BotTrigger Trade Alert: Bought the $QQQ September 2018 $175 puts @ $22.35 for a 5% allocation | momentum stop-loss set for if QQQ goes above $162
The wind direction continues to change for tech. There’s now a war of words between Facebook and Apple. A tweet war between Trump and Amazon. An analyst war between Wall Street and Tesla. These issues of privacy, unfair taxation, and insolvency have existed for a long time but because of macro dynamics this group of tech leadership has always been able to overcome. Not anymore. Something significant has changed. Not necessarily in the fundamentals but in the technical ability of the market to react. The return of free market dynamics among tech leadership is profound. Stocks like NFLX, TSLA, AMZN, FB, etc...are showcasing wild volatility. Make no mistake, this freedom of stocks to trade as they should is the most important of all developments. We don’t consider ourselves to be rigid bulls or rigid bears; we simply prefer to see stocks trade as they should in either direction. Coming out of an era of market manipulation, all market commentary must begin and end with such discussion. The wind direction has changed.
Assuming a free market, we can have rational expectations for what happens next. Over the weekend new variables were introduced to further reinforce downside pressure.
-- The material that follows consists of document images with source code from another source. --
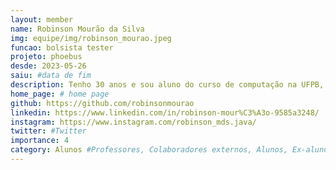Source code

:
 ```yaml
---
layout: member
name: Robinson Mourão da Silva
img: equipe/img/robinson_mourao.jpeg
funcao: bolsista tester
projeto: phoebus
desde: 2023-05-26
saiu: #data de fim
description: Tenho 30 anos e sou aluno do curso de computação na UFPB, tenho experiência em outro projeto na área de testes em API REST(Java-Springboot). Perfeccionista e criterioso gosto de ajudar, documentar, comparar, otimizar e assim vou fazendo de tudo um laboratório.
home_page: # home page
github: https://github.com/robinsonmourao
linkedin: https://www.linkedin.com/in/robinson-mour%C3%A3o-9585a3248/
instagram: https://www.instagram.com/robinson_mds.java/
twitter: #Twitter
importance: 4
category: Alunos #Professores, Colaboradores externos, Alunos, Ex-alunos
---
```

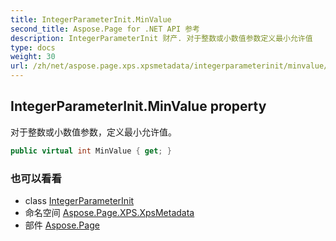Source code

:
 ```yaml
---
title: IntegerParameterInit.MinValue
second_title: Aspose.Page for .NET API 参考
description: IntegerParameterInit 财产. 对于整数或小数值参数定义最小允许值
type: docs
weight: 30
url: /zh/net/aspose.page.xps.xpsmetadata/integerparameterinit/minvalue/
---
```

## IntegerParameterInit.MinValue property

对于整数或小数值参数，定义最小允许值。

```csharp
public virtual int MinValue { get; }
```

### 也可以看看

* class [IntegerParameterInit](../)
* 命名空间 [Aspose.Page.XPS.XpsMetadata](../../integerparameterinit/)
* 部件 [Aspose.Page](../../../)


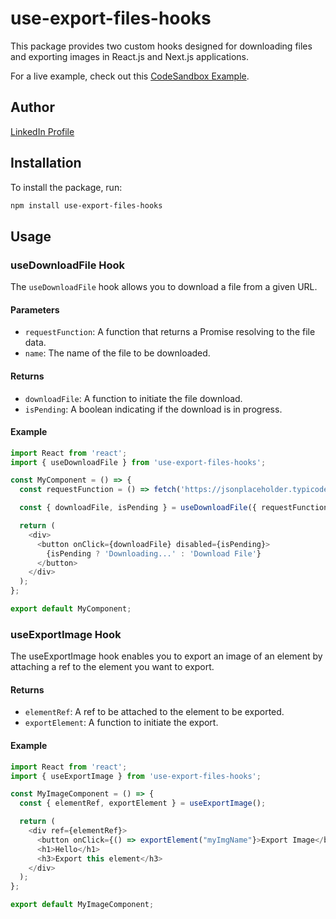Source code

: 
# use-export-files-hooks

This package provides two custom hooks designed for downloading files and exporting images in React.js and Next.js applications.

For a live example, check out this [CodeSandbox Example](https://codesandbox.io/p/sandbox/export-files-32ckc5?file=%2Fsrc%2FApp.tsx%3A18%2C39).

## Author

[LinkedIn Profile](https://www.linkedin.com/in/ahmed-nasser-931490212/)

## Installation

To install the package, run:

```bash
npm install use-export-files-hooks
```

## Usage

### useDownloadFile Hook

The `useDownloadFile` hook allows you to download a file from a given URL.

#### Parameters

- `requestFunction`: A function that returns a Promise resolving to the file data.
- `name`: The name of the file to be downloaded.

#### Returns

- `downloadFile`: A function to initiate the file download.
- `isPending`: A boolean indicating if the download is in progress.

#### Example

```typescript
import React from 'react';
import { useDownloadFile } from 'use-export-files-hooks';

const MyComponent = () => {
  const requestFunction = () => fetch('https://jsonplaceholder.typicode.com/users');

  const { downloadFile, isPending } = useDownloadFile({ requestFunction, name: 'example-file' });

  return (
    <div>
      <button onClick={downloadFile} disabled={isPending}>
        {isPending ? 'Downloading...' : 'Download File'}
      </button>
    </div>
  );
};

export default MyComponent;
```

### useExportImage Hook

The useExportImage hook enables you to export an image of an element by attaching a ref to the element you want to export.
#### Returns

- `elementRef`: A ref to be attached to the element to be exported.
- `exportElement`: A function to initiate the export.

#### Example

```typescript
import React from 'react';
import { useExportImage } from 'use-export-files-hooks';

const MyImageComponent = () => {
  const { elementRef, exportElement } = useExportImage();

  return (
    <div ref={elementRef}>
      <button onClick={() => exportElement("myImgName"}>Export Image</button>
      <h1>Hello</h1>
      <h3>Export this element</h3>
    </div>
  );
};

export default MyImageComponent;
```

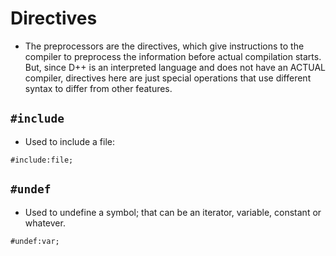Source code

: # Directives

- The preprocessors are the directives, which give instructions to the compiler to preprocess the information before actual compilation starts. But, since D++ is an interpreted language and does not have an ACTUAL compiler, directives here are just special operations that use different syntax to differ from other features.

## `#include`

- Used to include a file:

```pawn
#include:file;
```

## `#undef`

- Used to undefine a symbol; that can be an iterator, variable, constant or whatever.

```pawn
#undef:var;
```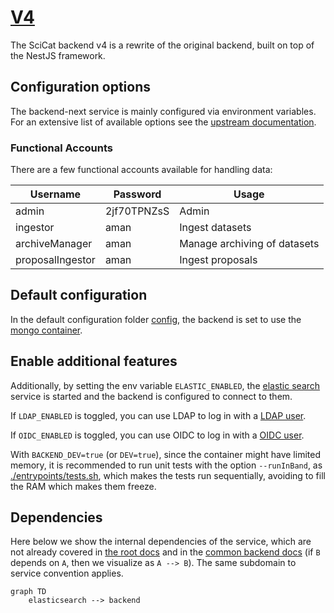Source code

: # [V4](https://github.com/SciCatProject/scicat-backend-next)

The SciCat backend v4 is a rewrite of the original backend, built on top of the NestJS framework.

## Configuration options

The backend-next service is mainly configured via environment variables. For an extensive list of available options see
the [upstream documentation](https://github.com/SciCatProject/scicat-backend-next/blob/master/README.md).

### Functional Accounts

There are a few functional accounts available for handling data:

| Username         | Password    | Usage                        |
|------------------|-------------|------------------------------|
| admin            | 2jf70TPNZsS | Admin                        |
| ingestor         | aman        | Ingest datasets              |
| archiveManager   | aman        | Manage archiving of datasets |
| proposalIngestor | aman        | Ingest proposals             |

## Default configuration

In the default configuration folder [config](./config), the backend is set to use the [mongo container](../mongodb/).

## Enable additional features

Additionally, by setting the env variable `ELASTIC_ENABLED`, the [elastic search](./services/elastic/) service is
started and the backend is configured to connect to them.

If `LDAP_ENABLED` is toggled, you can use LDAP to log in with a [LDAP user](../ldap/README.md#default-configuration).

If `OIDC_ENABLED` is toggled, you can use OIDC to log in with a
[OIDC user](../keycloak/README.md#default-configuration).

With `BACKEND_DEV=true` (or `DEV=true`), since the container might have limited memory, it is recommended to run unit tests with the option
`--runInBand`, as [./entrypoints/tests.sh](./entrypoints/tests.sh), which makes the tests run sequentially, avoiding to
fill the RAM which makes them freeze.

## Dependencies

Here below we show the internal dependencies of the service, which are not already covered in
[the root docs](../../README.md) and in the [common backend docs](../../README.md) (if `B` depends on `A`, then we
visualize as `A --> B`). The same subdomain to service convention applies.

```mermaid
graph TD
    elasticsearch --> backend
```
China responded to Trump’s steel and aluminum tariffs by imposing tariffs of its own on 128 products. The highest tariffs of 25% will be imposed on top of existing duties on imports of US scrap aluminum and various kinds of frozen pork. A lower 15% tariff will be slapped on dozens of US foods including wine, fresh and dried fruits such as cherries, nuts such as almonds and pistachios, and various kinds of rolled steel bars. Of all the negative variables, we believe tariffs are the most potent. This rollout of Chinese trade retaliation is only the beginning. Wait until Robert Lighthizer announces Section 301 tariffs and then watch China really retaliate against big tech and aerospace.
Even in these early stages, the S&P is dropping intraday below its red line of 2581. Thus far, we are adding to our short exposure by buying a 5% allocation of QQQ puts under $157.
Our major portfolio move will occur if the S&P closes below 2581 and then opens below 2581 the next trading day. 2581 represents a risk of market crash. If this breach happens, we will utilize all remaining cash to purchase more QQQ puts. This fully loaded allocation will be held for as long as the S&P is below 2581. A first attempt at implementing a fully loaded downside portfolio could be initiated this week.